* [EXERCISE]:
Take from the records below each line that holds "repositorios".

*** DATA FOR THE TASK ***

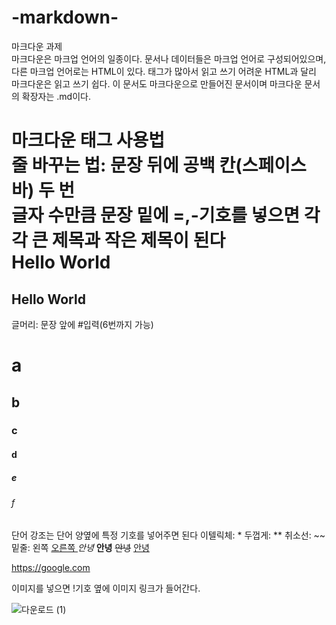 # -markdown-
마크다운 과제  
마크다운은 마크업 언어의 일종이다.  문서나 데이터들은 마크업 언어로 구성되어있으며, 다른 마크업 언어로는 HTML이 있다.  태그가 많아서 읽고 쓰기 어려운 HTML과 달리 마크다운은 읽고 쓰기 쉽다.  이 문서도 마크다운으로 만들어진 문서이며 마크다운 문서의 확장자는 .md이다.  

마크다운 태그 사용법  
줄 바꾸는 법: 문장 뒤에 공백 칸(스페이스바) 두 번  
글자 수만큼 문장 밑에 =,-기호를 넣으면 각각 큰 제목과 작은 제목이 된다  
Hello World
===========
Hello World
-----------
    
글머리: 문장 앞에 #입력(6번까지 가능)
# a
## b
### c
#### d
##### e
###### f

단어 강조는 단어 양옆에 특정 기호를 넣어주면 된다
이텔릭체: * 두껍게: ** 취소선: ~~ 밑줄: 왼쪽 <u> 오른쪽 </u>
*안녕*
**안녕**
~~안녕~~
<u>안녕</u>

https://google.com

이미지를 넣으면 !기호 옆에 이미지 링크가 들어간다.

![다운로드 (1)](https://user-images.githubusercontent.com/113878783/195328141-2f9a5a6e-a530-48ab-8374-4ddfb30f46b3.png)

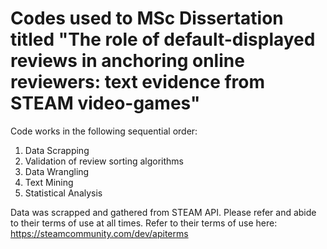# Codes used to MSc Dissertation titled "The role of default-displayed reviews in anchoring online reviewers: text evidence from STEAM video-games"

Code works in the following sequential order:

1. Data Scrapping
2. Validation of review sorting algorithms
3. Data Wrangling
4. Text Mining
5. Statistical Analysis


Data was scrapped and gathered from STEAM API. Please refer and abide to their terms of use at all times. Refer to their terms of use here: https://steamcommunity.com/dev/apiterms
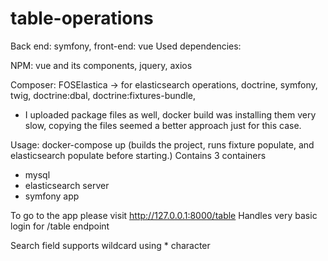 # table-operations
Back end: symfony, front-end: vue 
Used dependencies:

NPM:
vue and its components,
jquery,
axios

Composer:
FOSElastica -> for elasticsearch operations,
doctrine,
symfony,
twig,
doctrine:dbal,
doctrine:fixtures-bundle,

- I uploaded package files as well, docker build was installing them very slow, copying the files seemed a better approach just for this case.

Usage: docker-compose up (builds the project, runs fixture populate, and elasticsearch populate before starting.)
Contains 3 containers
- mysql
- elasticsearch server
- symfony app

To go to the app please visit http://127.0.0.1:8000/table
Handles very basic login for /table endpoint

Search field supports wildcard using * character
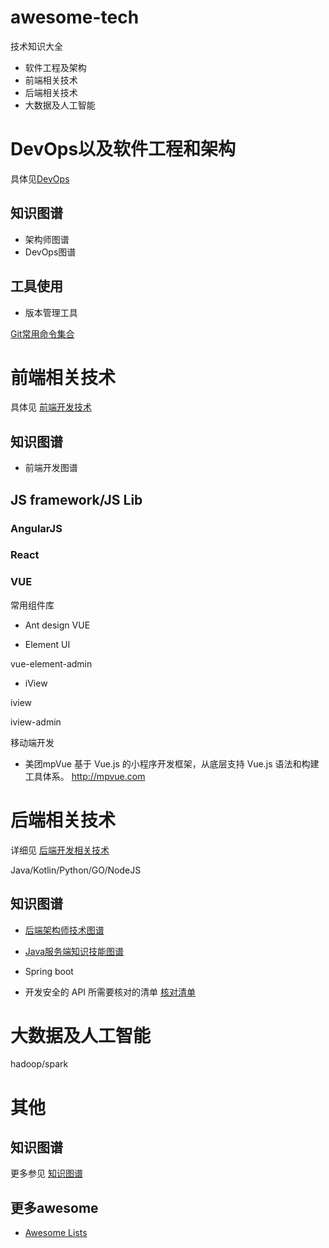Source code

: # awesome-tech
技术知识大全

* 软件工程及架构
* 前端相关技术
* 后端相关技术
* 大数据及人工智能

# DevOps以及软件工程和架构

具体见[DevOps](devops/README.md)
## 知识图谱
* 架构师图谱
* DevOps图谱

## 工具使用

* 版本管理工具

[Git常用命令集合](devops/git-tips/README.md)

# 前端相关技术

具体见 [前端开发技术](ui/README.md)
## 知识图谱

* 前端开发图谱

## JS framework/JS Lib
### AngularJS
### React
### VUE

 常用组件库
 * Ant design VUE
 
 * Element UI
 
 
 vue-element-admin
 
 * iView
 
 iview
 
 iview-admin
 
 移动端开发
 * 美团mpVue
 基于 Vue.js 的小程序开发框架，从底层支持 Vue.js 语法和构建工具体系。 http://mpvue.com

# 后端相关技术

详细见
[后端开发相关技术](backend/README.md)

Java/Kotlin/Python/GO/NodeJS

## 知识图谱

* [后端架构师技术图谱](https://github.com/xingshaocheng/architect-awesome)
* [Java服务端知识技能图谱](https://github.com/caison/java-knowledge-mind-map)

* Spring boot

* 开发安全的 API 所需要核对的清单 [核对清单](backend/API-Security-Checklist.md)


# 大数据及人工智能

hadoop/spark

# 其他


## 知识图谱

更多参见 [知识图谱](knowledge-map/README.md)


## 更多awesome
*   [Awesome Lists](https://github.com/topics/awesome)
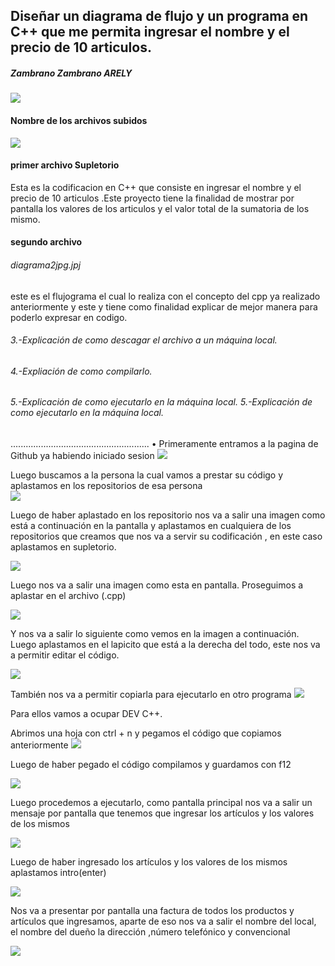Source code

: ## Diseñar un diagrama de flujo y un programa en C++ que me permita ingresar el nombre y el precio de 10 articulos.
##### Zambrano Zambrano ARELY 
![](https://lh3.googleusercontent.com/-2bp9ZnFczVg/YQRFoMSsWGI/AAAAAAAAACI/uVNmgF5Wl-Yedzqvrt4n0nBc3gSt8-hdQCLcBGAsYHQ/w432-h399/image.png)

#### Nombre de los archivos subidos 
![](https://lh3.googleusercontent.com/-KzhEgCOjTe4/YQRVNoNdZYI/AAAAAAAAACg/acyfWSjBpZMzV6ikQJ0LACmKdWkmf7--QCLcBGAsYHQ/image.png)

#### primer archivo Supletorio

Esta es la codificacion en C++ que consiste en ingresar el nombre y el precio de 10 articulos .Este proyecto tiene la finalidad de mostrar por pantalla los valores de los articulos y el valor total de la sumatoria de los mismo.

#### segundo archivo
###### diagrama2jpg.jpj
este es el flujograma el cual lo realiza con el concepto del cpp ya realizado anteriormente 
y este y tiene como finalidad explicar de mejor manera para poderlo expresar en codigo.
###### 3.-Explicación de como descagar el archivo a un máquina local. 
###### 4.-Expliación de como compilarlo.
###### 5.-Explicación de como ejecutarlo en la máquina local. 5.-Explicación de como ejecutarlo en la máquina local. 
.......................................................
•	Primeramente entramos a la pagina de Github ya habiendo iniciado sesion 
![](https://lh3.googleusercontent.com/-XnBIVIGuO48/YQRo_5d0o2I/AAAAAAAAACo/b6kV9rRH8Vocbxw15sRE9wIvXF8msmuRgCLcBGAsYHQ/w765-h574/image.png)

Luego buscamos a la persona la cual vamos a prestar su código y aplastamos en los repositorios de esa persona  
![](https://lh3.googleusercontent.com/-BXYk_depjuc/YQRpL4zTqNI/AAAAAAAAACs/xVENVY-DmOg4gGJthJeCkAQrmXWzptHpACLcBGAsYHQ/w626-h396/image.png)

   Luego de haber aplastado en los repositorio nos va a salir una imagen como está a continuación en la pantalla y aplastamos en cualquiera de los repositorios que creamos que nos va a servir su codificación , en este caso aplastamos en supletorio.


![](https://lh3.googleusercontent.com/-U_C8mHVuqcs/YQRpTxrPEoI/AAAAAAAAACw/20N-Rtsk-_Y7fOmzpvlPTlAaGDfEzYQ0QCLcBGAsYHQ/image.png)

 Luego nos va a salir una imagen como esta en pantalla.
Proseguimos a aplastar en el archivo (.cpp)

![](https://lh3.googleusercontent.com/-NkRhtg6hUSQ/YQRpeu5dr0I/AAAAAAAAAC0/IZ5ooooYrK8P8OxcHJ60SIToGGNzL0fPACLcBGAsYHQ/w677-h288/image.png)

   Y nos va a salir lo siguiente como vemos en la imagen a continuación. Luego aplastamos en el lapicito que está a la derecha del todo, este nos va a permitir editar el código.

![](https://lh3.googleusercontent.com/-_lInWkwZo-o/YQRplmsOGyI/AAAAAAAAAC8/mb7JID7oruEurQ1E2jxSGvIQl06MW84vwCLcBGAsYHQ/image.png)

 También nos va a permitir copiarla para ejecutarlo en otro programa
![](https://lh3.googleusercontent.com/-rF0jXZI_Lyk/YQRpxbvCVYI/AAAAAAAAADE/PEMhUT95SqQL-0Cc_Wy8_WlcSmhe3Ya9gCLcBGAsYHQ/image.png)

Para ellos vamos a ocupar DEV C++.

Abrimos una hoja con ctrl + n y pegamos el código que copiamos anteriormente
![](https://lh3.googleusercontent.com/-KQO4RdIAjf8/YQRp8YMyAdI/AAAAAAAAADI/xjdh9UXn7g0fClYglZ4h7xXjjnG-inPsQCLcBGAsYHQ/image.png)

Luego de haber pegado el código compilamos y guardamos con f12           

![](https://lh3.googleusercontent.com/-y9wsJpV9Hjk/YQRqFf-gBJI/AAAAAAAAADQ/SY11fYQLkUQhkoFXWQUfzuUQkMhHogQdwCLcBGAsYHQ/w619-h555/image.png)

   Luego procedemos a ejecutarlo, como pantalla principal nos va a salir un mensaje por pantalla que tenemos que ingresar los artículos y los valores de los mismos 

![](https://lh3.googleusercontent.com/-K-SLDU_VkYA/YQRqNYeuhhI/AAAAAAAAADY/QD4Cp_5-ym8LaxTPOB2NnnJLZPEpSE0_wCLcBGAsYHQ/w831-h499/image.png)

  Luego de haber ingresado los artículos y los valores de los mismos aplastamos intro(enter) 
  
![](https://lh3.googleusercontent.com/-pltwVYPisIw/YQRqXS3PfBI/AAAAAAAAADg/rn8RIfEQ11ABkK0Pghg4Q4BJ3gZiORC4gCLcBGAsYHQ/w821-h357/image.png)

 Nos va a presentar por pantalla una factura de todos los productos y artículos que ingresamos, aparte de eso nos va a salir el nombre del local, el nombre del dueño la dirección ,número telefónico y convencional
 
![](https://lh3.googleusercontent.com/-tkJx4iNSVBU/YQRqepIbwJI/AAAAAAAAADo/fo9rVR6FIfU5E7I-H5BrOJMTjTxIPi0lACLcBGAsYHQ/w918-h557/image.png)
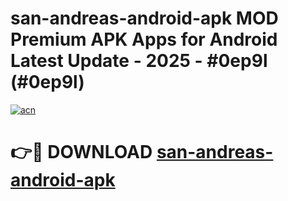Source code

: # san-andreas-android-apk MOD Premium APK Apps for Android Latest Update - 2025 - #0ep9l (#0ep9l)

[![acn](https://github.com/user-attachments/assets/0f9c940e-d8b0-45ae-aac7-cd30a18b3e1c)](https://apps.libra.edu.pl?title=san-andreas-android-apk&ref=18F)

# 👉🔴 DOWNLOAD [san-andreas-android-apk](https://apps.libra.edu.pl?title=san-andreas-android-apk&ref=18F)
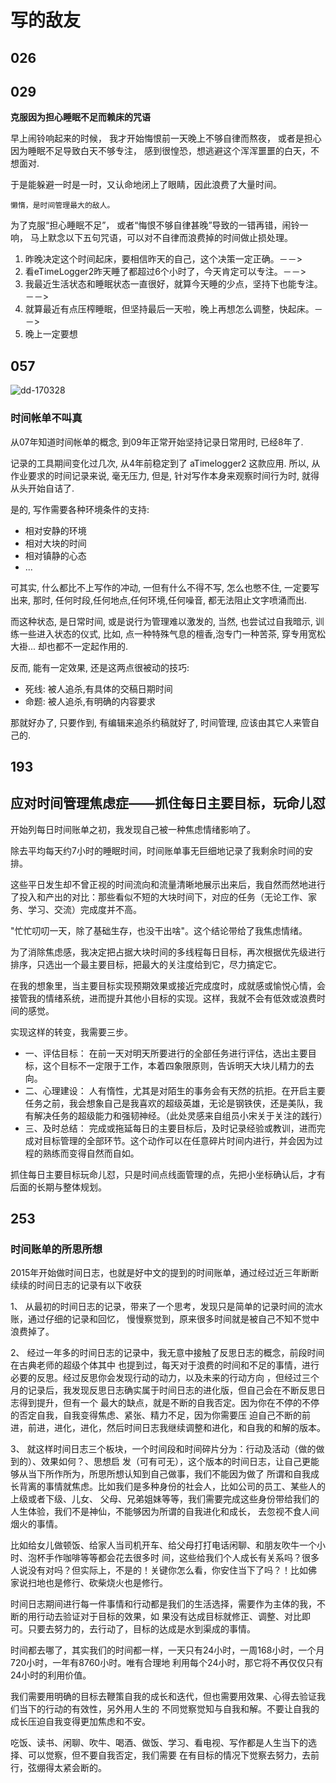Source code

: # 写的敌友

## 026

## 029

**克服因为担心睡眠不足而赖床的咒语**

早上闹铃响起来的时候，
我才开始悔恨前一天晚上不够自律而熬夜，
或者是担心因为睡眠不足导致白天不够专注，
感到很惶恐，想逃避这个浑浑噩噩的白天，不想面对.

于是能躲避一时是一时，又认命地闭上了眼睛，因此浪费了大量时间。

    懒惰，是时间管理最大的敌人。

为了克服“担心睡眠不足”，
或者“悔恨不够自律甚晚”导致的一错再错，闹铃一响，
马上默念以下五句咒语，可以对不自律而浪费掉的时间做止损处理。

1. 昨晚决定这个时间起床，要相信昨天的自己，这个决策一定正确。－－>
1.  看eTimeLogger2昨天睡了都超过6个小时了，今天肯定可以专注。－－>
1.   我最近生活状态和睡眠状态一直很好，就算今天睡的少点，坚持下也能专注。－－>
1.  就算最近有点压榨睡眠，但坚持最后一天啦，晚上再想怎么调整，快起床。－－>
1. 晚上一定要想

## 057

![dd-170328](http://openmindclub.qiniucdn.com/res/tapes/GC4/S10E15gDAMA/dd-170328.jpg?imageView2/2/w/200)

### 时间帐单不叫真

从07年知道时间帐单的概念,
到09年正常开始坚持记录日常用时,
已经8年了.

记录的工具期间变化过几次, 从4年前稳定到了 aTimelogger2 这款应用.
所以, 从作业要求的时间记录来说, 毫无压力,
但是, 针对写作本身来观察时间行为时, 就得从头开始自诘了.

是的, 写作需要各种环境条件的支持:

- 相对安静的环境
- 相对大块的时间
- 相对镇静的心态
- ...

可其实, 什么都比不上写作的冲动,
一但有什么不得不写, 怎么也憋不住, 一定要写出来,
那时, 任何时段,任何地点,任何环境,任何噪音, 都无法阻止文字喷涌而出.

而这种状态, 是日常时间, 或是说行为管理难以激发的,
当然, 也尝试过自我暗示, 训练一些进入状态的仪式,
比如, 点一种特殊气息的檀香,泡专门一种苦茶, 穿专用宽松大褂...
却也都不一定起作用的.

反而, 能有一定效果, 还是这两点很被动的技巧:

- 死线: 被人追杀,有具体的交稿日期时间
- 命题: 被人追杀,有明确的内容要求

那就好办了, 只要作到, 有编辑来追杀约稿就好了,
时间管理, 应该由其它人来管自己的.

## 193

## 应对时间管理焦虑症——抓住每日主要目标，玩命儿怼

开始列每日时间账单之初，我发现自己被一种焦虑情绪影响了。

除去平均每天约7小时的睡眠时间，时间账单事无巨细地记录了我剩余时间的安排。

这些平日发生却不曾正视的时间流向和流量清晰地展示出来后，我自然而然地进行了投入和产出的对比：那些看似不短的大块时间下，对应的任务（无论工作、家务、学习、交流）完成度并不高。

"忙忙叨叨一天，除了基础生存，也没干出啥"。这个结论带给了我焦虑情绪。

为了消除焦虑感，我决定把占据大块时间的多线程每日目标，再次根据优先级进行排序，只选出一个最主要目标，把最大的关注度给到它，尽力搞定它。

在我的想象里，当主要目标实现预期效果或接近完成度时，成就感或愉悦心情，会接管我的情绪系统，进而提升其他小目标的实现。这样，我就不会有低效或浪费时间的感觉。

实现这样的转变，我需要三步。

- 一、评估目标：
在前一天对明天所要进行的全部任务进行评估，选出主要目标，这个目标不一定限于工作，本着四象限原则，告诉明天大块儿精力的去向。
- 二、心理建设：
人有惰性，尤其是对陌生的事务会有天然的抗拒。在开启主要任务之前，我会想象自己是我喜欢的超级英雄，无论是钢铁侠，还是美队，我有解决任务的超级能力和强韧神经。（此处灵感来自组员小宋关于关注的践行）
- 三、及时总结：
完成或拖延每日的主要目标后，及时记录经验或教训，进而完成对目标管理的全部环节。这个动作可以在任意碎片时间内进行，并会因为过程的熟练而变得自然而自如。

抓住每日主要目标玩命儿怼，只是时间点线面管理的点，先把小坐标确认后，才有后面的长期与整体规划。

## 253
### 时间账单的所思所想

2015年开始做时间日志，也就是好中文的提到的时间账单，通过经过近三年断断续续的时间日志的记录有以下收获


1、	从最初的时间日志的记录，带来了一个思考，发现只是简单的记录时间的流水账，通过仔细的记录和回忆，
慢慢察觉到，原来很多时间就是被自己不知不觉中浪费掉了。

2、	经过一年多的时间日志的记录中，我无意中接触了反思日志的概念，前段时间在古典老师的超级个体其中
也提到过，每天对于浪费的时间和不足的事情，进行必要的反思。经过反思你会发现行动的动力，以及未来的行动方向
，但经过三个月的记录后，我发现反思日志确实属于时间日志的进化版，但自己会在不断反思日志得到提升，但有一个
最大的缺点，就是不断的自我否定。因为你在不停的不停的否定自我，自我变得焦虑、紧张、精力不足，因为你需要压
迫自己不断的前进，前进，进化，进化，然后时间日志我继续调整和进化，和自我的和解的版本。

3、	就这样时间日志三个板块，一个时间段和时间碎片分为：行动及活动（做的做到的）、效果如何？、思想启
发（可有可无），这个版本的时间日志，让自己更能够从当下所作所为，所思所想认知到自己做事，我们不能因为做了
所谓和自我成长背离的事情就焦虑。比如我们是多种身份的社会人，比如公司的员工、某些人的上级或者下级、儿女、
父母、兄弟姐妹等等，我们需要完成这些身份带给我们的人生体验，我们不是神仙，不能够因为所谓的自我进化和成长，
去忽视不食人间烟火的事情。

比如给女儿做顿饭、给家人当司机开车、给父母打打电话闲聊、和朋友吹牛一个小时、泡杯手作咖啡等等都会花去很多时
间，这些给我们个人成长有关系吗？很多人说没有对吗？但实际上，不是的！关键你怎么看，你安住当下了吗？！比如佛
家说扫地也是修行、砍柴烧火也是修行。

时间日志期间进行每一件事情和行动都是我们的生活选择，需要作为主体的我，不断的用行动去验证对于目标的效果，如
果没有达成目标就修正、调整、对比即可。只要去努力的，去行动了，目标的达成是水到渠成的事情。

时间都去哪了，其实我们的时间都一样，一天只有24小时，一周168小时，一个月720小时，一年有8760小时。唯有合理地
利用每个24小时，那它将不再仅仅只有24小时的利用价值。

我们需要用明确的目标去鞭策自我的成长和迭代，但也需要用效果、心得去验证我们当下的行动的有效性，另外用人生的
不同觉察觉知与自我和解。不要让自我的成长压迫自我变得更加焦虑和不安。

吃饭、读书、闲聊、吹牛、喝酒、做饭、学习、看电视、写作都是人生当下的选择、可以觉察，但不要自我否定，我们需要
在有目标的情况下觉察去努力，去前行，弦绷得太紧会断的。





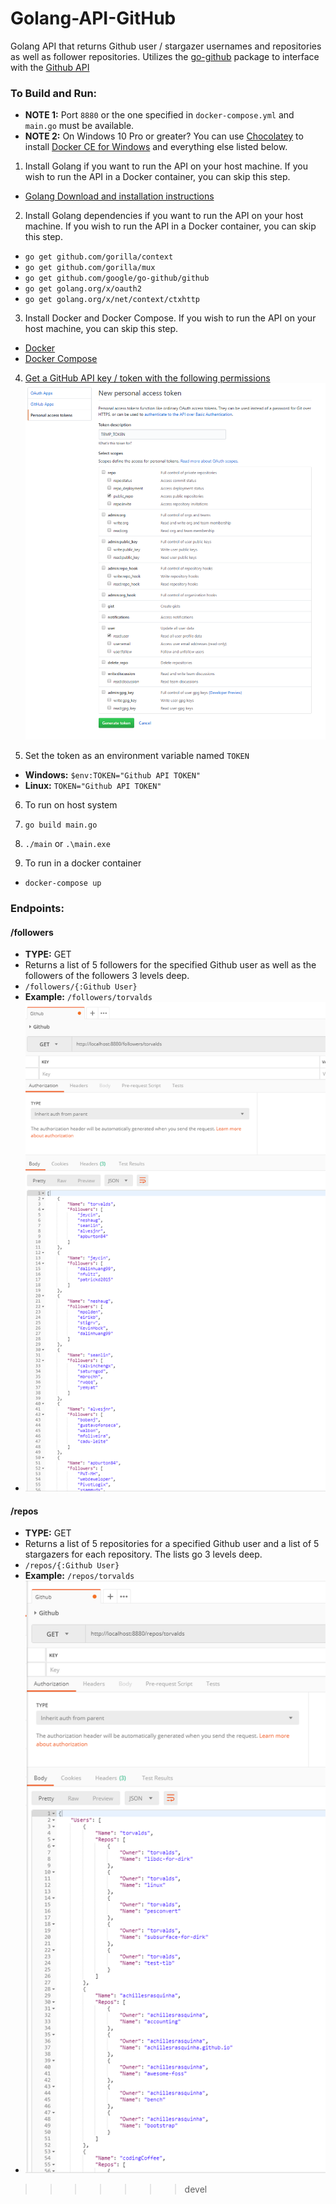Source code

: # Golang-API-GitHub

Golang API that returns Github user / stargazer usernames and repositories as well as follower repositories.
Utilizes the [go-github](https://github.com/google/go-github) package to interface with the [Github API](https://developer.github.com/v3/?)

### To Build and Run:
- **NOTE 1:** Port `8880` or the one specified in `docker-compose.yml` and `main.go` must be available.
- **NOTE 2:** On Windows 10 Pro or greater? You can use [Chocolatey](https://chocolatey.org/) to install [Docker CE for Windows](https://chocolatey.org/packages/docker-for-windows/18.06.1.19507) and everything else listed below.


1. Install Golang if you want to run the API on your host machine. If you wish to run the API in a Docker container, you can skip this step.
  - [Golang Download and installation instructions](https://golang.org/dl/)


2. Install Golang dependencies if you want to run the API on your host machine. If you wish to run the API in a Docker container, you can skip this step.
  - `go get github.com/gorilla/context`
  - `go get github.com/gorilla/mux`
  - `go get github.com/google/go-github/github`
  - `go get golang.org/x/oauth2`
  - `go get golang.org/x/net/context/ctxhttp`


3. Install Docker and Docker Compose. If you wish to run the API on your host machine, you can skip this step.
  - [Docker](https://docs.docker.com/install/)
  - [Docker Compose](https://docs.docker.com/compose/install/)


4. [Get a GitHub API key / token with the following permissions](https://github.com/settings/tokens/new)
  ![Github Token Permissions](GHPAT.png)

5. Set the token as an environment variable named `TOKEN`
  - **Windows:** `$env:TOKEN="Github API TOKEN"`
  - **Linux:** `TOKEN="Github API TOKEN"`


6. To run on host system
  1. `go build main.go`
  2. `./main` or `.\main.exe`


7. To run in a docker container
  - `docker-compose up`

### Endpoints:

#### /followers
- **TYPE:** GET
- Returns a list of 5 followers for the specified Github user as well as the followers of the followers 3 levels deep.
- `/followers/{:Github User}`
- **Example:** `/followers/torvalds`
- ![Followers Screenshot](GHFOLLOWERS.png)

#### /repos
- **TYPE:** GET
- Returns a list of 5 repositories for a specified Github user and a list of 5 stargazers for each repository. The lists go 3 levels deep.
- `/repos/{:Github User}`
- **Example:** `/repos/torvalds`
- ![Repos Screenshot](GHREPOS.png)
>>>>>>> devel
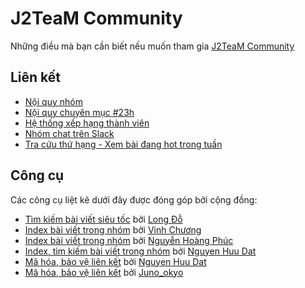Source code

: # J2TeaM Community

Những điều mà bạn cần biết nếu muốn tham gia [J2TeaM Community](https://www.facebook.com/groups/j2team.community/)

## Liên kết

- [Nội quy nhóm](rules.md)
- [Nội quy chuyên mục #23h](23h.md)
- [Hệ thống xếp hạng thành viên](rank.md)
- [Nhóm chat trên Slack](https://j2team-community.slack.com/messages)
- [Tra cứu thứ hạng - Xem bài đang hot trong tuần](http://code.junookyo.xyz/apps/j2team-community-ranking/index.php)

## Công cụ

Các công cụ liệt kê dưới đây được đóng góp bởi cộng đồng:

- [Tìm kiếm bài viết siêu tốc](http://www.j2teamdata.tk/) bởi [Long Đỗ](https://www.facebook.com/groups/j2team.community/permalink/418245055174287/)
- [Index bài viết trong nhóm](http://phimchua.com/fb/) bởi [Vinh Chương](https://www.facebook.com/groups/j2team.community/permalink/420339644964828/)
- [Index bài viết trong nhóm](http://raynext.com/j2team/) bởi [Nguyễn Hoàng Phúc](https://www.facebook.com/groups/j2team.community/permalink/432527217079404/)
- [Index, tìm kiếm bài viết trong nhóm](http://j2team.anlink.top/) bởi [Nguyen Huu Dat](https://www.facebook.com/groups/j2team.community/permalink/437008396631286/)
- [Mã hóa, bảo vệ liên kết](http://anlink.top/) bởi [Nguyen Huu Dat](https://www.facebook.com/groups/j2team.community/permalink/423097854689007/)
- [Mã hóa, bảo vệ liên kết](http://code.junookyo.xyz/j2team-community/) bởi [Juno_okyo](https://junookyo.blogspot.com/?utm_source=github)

*** End of DATA FOR THE TASK ***

* [SOLVED EXERCISE]:
Luego buscamos a la persona la cual vamos a prestar su código y aplastamos en los repositorios de esa persona  
   Luego de haber aplastado en los repositorio nos va a salir una imagen como está a continuación en la pantalla y aplastamos en cualquiera de los repositorios que creamos que nos va a servir su codificación , en este caso aplastamos en supletorio.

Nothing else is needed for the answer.